* ACTIVITY: All lines holding the word "problem" should be located in the records and copied.

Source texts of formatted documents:
★ ★ ★ ★ ★
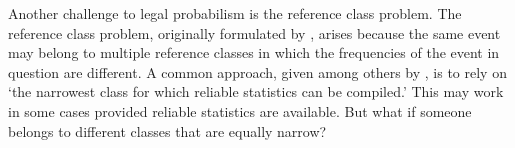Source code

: \documentclass{article}
\begin{document}
\label{sec:reference}


Another challenge to legal probabilism is the reference class problem. 
The reference class problem, originally formulated by  \cite{venn1866logic}, arises because the same event may belong to multiple reference  classes in which the frequencies of the event in question are different. A common approach, given among others by \citet[374]{Reichenbach1949}, is to rely on `the narrowest class for which reliable statistics can be compiled.' 
This may work in some cases provided reliable statistics are available. 
But what if someone belongs to different classes that are equally narrow? 
%
%
\end{document}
★ ★ ★ ★ ★
* RESPONSE BOX:
Another challenge to legal probabilism is the reference class problem. 
The reference class problem, originally formulated by  \cite{venn1866logic}, arises because the same event may belong to multiple reference  classes in which the frequencies of the event in question are different. A common approach, given among others by \citet[374]{Reichenbach1949}, is to rely on `the narrowest class for which reliable statistics can be compiled.' 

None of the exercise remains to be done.